Sa vulnérabilité était si grande qu’elle m’en étonna. Je m’immobilisai aussitôt qu’il fit mine de reculer encore. Mes traits tâchèrent de s’adoucir encore un peu plus dans un soupir que j’étouffai. Doucement, je passai ma main au-dessus des flammes, réchauffant mes doigts pour les empêcher de s’engourdir.

« Tu n’as pas à me craindre. Les dieux ne m’envoient que pour te venir en aide. Pas pour te faire du mal. »

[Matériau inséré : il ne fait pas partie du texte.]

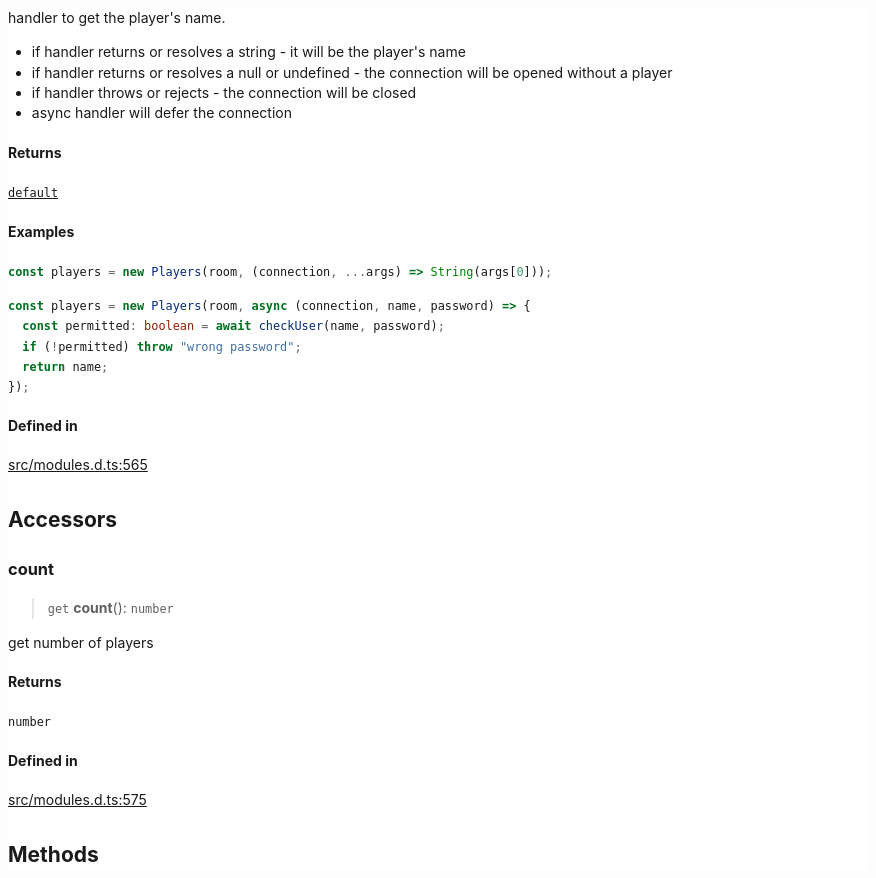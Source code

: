 </td>
<td>

handler to get the player's name.
- if handler returns or resolves a string - it will be the player's name
- if handler returns or resolves a null or undefined - the connection will be opened without a player
- if handler throws or rejects - the connection will be closed
- async handler will defer the connection

</td>
</tr>
</tbody>
</table>

#### Returns

[`default`](default.md)

#### Examples

```typescript
const players = new Players(room, (connection, ...args) => String(args[0]));
```

```typescript
const players = new Players(room, async (connection, name, password) => {
  const permitted: boolean = await checkUser(name, password);
  if (!permitted) throw "wrong password";
  return name;
});
```

#### Defined in

[src/modules.d.ts:565](https://github.com/flinbein/varhub-web-client/blob/4b277cc940da1f35f3cf26aba33bb11aae1725b5/src/modules.d.ts#L565)

## Accessors

### count

> `get` **count**(): `number`

get number of players

#### Returns

`number`

#### Defined in

[src/modules.d.ts:575](https://github.com/flinbein/varhub-web-client/blob/4b277cc940da1f35f3cf26aba33bb11aae1725b5/src/modules.d.ts#L575)

## Methods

Mes yeux vinrent quêter les siens à ses mots, et mes lèvres s’étirèrent en un sourire bienveillant. Toutefois, je n’avais pas l’intention de le brusquer. L’initiative devait venir de lui, une fois qu’il se sentirait suffisamment en confiance. Il était jeune, et son attitude le rendait encore plus juvénile pour moi. Une immense empathie naquit en mon sein à son endroit, et je me jurai de ne pas quitter le temple avant d’avoir su apaiser cette âme apparemment bien tourmentée. Enfin, il se mit à sourire. Je ne sus ce qui le persuada de cela, mais le mien en fut plus éclatant encore, et j’osai me rapprocher. D’un pas seulement. En tendant totalement le bras, mes ongles auraient pu le frôler. Ce fut lui qui décida alors à mon image de rétrécir la distance qui nous séparait. Plus grand que moi, je levai la tête vers lui pour ne jamais séparer ses iris des miens sans pour autant le scruter. Le silence ambiant, uniquement troublé par nos respirations, le bruit de tissu et le crépitement des flammes était immensément bénéfique pour l’âme et l’esprit. Il était impossible que ce garçon ne soit pas sensible et immédiatement rendu confiant grâce à cette sérénité qui se dégageait de l’endroit. Je pus le décrire plus aisément, maintenant que l’obscurité ne dissimulait plus ses traits. C’était un bel homme, aux traits droits et bien dessinés, et dont la couleur de ses prunelles était fascinante. J’étais persuadée que son âme était à cette image. Aucune méchanceté ne semblait émaner de ce curieux personnage, venu si tard frapper à la porte des dieux. Toutefois, il était plus brun que la moyenne des Athéniens. D’origine étrangère ? C’était fort possible… Il transpirait. La peur, peut-être. Une anxiété sans nom qui le saisissait.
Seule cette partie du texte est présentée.